Ross has published a novel of the Mexican cataclysm, Tonatiuh's People, a political guidebook to Mexico( Mexico in Focus), an anthology of basketball writings, and eight chapbooks of poetry, and is the long-time Mexico correspondent for Noticias Aliadas (Lima, Peru), the San Francisco Bay Guardian, and the Texas Observer.
He takes exception to David Reiff's pro-Calderón New York Times article (I've noted the New York Times' pro-PAN biases before). Reiff is better known as Susan Sontag's son and an academic expert on Bosnia than for any expertise or experience in Latin America), and he takes a dim view of the prospects for a fair win by the left.
The Ominous Shadow of 1988 Hovers Over this July’s Mexican Presidential Election
MEXICO CITY (June 13th): Driving in from the airport, the U.S. reporter asked the usual dumb questions. In his New York Times Magazine hit piece, David Rieff had just reported that airport taxi drivers were being pressured not to vote for leftist Andrés Manuel López Obrador in the July 2nd presidential election.
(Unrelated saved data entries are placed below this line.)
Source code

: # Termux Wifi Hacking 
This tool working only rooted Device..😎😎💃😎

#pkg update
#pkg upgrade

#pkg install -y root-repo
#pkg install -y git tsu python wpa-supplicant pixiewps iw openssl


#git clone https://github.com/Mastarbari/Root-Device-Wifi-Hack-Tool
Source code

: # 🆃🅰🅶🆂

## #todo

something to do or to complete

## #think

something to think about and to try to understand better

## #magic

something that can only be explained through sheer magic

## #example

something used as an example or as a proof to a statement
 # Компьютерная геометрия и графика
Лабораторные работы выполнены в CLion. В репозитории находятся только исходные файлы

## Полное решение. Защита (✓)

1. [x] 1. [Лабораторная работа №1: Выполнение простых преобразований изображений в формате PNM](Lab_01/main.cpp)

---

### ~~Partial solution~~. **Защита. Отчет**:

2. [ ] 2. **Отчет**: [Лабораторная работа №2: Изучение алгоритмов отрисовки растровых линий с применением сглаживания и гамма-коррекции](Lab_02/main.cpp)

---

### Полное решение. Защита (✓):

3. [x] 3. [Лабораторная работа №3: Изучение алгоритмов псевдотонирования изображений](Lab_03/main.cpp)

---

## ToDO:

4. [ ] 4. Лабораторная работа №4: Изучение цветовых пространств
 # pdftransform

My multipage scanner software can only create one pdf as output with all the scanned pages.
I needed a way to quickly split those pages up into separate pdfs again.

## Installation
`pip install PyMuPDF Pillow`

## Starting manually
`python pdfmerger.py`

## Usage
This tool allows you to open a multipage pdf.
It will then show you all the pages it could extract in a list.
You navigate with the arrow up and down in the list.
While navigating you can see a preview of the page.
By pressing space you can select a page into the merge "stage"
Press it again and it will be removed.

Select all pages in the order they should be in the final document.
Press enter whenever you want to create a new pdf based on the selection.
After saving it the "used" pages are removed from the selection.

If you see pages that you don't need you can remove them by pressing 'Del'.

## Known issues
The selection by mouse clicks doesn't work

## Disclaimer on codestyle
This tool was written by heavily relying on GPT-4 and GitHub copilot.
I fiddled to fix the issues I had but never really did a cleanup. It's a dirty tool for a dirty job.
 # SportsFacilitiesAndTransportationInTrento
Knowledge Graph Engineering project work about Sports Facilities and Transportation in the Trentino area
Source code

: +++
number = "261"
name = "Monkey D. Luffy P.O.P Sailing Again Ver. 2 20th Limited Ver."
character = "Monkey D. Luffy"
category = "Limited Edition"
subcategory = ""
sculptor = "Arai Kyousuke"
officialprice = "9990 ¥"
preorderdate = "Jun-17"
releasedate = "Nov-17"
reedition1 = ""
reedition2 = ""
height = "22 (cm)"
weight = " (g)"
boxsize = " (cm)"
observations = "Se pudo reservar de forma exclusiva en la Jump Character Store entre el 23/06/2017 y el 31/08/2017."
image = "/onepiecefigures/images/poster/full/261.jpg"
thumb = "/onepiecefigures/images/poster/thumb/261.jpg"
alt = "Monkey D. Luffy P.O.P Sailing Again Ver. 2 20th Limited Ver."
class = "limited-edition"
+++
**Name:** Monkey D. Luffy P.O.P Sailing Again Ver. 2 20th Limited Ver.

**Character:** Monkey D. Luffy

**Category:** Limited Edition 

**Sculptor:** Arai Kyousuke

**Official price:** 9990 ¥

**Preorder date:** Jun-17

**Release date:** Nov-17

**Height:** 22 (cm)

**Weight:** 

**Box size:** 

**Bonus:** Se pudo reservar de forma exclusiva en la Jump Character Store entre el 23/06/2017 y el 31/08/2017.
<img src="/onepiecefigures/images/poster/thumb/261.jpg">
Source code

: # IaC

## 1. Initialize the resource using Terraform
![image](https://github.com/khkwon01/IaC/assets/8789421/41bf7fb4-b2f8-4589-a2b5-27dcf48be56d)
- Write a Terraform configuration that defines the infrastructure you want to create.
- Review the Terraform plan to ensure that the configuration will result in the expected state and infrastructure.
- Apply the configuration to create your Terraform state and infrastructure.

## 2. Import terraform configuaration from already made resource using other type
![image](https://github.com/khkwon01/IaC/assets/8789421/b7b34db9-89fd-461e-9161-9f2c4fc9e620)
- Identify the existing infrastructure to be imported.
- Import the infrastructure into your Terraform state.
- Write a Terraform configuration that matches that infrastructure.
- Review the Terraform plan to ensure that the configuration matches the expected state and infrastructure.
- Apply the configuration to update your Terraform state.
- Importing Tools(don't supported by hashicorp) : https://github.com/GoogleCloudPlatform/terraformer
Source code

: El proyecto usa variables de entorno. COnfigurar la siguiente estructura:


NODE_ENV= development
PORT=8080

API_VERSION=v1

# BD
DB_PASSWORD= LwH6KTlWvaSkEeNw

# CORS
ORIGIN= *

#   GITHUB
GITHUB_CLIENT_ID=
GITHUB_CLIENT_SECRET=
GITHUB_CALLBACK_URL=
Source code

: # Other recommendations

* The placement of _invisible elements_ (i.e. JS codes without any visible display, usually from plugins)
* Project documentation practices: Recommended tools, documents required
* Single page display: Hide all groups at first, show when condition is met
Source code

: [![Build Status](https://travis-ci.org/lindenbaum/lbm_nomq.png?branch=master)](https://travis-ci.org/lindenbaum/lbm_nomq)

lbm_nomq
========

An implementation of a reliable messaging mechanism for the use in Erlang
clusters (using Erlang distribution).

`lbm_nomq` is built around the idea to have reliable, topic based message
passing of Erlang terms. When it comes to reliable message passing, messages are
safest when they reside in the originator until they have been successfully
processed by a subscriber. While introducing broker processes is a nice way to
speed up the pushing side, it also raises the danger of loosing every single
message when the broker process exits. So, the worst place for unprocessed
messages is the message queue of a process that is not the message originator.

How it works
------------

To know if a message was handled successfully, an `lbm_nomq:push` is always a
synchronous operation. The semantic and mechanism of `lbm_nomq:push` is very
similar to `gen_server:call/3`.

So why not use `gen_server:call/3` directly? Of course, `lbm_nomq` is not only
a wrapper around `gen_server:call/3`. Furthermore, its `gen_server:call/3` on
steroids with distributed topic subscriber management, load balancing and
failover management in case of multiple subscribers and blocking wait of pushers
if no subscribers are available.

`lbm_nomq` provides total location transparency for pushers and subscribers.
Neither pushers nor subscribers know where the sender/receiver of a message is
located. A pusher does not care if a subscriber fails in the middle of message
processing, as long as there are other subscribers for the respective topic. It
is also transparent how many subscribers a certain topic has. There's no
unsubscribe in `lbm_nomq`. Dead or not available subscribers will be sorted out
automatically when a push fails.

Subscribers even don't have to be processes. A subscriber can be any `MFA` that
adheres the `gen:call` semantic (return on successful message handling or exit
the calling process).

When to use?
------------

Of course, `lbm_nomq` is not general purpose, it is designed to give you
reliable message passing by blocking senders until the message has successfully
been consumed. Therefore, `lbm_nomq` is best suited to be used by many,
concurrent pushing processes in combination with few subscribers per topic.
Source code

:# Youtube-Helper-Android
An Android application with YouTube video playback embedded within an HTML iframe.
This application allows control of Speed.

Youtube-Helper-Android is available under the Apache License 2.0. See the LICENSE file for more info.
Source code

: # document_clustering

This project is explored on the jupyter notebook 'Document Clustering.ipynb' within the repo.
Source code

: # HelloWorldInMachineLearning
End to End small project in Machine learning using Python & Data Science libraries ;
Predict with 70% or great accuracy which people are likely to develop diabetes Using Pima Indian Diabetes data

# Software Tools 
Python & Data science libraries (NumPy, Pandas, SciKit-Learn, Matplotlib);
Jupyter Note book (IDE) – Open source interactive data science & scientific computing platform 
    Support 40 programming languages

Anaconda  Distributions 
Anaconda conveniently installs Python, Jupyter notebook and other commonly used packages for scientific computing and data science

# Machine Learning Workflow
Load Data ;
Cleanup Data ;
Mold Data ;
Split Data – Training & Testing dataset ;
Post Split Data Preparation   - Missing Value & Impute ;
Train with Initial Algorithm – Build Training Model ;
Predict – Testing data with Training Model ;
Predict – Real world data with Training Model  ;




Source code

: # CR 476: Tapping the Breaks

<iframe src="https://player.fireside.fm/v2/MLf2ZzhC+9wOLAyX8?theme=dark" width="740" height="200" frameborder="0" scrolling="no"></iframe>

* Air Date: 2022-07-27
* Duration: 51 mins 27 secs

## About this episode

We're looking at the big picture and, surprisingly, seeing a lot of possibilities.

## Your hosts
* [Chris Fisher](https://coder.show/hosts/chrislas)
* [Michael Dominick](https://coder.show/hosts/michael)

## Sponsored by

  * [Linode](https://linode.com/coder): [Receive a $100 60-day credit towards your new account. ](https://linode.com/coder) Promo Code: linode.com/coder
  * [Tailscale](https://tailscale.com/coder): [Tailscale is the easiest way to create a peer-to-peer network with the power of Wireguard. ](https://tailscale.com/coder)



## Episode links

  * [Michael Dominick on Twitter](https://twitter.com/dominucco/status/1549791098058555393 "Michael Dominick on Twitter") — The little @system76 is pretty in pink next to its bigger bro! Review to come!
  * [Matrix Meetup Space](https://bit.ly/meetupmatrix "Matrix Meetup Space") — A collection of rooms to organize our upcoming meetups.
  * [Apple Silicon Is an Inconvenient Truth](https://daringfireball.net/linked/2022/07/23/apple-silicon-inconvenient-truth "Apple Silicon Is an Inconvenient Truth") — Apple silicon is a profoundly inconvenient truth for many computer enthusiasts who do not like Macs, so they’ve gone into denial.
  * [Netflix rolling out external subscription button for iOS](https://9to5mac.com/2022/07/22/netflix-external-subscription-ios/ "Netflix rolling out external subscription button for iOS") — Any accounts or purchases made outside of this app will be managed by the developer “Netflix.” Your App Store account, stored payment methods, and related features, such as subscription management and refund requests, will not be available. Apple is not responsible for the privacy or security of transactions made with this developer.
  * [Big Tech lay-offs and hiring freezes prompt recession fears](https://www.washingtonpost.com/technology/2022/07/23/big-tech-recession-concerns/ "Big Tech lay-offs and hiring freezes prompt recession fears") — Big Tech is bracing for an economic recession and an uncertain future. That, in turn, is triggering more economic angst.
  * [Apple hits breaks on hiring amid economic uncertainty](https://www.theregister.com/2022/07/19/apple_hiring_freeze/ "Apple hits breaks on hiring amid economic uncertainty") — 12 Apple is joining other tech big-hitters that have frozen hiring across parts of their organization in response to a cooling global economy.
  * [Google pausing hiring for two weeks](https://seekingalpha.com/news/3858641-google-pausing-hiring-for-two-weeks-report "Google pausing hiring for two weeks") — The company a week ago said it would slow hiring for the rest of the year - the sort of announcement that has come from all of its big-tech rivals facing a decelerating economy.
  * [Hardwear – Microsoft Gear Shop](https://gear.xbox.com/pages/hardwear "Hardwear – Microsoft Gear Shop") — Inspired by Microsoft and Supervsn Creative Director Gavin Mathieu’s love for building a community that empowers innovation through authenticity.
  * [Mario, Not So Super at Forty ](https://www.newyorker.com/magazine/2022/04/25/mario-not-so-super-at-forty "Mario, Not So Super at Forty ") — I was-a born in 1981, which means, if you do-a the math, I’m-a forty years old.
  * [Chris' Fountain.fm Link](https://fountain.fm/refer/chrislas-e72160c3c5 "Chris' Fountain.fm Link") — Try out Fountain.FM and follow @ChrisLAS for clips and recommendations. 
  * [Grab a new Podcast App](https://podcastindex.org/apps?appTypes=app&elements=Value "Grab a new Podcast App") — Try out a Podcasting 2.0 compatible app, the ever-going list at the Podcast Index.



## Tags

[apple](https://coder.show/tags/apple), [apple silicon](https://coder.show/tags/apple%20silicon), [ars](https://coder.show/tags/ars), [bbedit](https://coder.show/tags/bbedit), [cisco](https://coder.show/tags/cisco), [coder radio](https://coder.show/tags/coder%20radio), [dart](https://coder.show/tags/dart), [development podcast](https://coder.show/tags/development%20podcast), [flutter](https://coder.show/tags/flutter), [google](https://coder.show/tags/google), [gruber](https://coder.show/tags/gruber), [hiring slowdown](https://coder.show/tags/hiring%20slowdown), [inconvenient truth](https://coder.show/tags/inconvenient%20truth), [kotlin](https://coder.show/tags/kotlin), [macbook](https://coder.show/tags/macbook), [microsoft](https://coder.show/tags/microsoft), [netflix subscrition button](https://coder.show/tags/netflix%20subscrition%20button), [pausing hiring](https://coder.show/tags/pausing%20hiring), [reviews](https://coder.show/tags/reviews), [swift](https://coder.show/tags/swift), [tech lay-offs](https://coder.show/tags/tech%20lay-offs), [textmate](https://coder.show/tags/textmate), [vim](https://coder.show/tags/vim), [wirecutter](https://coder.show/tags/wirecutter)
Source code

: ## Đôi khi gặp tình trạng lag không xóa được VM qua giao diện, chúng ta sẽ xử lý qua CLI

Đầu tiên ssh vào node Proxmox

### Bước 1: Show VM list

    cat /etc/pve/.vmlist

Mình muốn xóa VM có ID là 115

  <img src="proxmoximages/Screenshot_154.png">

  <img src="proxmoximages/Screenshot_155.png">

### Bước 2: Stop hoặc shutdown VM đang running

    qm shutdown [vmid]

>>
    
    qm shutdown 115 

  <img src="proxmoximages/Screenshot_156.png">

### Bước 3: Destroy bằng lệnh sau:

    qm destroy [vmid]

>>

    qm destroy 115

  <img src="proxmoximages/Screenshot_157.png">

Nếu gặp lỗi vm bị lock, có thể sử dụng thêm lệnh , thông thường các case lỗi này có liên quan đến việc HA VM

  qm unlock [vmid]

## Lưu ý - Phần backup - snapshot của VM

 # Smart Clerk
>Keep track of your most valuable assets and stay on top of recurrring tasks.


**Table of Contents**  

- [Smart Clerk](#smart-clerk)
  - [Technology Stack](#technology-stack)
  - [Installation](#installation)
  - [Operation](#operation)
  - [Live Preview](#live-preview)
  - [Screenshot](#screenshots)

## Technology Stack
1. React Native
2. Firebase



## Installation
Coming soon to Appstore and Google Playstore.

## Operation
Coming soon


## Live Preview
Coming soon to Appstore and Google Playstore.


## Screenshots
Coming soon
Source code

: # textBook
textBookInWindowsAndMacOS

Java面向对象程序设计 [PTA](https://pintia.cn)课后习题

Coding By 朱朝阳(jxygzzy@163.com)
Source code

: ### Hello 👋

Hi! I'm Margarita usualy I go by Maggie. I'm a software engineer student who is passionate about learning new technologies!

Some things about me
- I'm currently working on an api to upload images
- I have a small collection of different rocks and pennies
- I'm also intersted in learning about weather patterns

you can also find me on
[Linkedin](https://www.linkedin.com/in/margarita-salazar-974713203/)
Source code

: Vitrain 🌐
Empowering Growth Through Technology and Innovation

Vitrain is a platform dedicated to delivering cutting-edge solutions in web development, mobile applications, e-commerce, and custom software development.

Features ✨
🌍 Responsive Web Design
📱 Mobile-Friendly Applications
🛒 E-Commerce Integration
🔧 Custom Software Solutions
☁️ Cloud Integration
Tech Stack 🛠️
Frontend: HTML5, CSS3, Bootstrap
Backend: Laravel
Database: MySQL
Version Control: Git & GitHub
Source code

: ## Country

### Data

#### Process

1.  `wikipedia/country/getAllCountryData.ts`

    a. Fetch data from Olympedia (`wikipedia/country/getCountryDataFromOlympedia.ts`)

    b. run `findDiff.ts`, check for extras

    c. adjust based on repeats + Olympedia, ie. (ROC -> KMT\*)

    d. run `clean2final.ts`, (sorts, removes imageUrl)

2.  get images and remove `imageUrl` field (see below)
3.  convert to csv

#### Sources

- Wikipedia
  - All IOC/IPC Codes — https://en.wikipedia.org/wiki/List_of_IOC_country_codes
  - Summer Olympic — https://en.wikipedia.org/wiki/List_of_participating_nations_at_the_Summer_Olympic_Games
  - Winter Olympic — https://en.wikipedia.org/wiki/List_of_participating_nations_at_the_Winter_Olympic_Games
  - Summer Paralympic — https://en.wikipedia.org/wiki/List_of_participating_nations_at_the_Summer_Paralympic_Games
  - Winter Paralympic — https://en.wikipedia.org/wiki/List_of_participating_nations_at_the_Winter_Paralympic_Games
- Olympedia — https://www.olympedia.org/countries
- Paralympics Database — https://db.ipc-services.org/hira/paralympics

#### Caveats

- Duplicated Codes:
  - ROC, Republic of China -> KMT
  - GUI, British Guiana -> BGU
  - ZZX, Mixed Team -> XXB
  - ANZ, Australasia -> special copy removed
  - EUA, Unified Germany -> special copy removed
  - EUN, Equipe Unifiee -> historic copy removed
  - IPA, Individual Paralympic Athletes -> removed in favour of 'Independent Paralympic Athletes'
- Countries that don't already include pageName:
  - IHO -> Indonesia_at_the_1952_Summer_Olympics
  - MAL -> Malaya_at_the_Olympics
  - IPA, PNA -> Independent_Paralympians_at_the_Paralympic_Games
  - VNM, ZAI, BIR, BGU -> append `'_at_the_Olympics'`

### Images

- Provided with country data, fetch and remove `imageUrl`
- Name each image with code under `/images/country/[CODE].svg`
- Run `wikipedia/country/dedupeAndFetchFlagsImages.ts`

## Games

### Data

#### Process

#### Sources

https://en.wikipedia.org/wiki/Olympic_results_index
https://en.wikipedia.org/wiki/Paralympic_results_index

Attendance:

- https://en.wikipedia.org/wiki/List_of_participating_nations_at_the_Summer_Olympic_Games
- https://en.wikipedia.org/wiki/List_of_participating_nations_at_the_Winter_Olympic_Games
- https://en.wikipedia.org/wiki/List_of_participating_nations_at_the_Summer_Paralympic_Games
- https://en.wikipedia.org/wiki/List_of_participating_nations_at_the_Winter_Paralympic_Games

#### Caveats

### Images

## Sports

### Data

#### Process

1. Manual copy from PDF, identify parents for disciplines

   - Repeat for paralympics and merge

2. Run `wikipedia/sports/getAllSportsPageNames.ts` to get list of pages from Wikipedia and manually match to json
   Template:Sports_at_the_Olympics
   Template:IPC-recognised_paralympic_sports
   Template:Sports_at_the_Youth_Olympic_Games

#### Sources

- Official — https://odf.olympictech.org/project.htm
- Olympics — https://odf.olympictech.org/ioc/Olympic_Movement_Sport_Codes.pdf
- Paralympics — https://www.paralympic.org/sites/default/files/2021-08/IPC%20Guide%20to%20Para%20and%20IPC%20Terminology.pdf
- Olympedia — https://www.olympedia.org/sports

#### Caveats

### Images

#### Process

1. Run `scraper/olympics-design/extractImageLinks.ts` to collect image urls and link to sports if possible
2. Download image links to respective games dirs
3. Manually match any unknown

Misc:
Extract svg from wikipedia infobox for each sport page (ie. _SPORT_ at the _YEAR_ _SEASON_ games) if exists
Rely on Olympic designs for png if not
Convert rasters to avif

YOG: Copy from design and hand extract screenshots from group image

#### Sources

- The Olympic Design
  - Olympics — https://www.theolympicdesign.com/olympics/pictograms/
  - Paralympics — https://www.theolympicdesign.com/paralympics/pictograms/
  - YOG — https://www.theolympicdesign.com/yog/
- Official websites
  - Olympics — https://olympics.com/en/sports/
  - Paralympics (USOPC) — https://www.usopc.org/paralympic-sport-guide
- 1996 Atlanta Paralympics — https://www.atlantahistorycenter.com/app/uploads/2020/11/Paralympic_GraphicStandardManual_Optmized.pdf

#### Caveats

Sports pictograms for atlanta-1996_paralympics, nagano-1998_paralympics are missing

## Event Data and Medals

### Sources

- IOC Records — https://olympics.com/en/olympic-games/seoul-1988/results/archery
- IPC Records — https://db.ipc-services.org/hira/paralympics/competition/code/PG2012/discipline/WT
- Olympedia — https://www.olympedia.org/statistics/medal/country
Was this true? “On our site, they threatened two drivers if they don’t vote for Calderón (Felipe Calderón, the rightwing National Action Party – PAN in its Spanish initials – candidate) but no one is going for it,” corroborated Hector S., a 36 year-old National University business grad who is forced to push a hack for a living, “How can they do that? Isn’t the ballot supposed to be secret?” the driver asked his passenger but didn’t wait for an answer. “To me, it’s a lot like 1988 when they stole the election from Cárdenas. Like I said, we’re not going for it this time.” Hector had been an 18 year-old student about to enter the university in 1988 and had joined the protests that followed the Great Fraud with his older brothers. As the taxi glided to a stop at the light on the wide slum avenue, a ragged youth threw himself gracelessly on the cab’s hood and started soaping the windshield. Hector waved him off sadly and dropped a coin in his cupped hand. “How can a country so rich have so many poor people?” The cabbie answered himself again. “This is two countries, amigo. One up there for Calderón” – he pointed to a bank of skyscrapers in the distance – “and the rest of us down here with López Obrador.” The July 2nd Mexican presidential election is the most pertinent one since the watershed year of 1988 when Cuauhtemoc Cárdenas, the son of Lázaro Cárdenas, the nation’s last leftist president (1932-38) squared off against a Harvard-trained neo-liberal technocrat named Carlos Salinas in a contest that pitted the Washington Consensus against the revolutionary nationalism of the Mexican left, an election that would decide the future of Mexico at least up until now. As it turned out, Salinas and the then-ruling Institutional Revolutionary Party (PRI), the longest ruling political dynasty in the known universe at the time, stole the election and NAFTA (the North American Free Trade Agreement) was next on the agenda. On July 2nd, Andrés Manuel López Obrador intends to change all that but in Mexico, history is a closed loop, the same boneheaded mistakes and miscalculations are made over and over again, and what happened back then is apt to repeat itself now.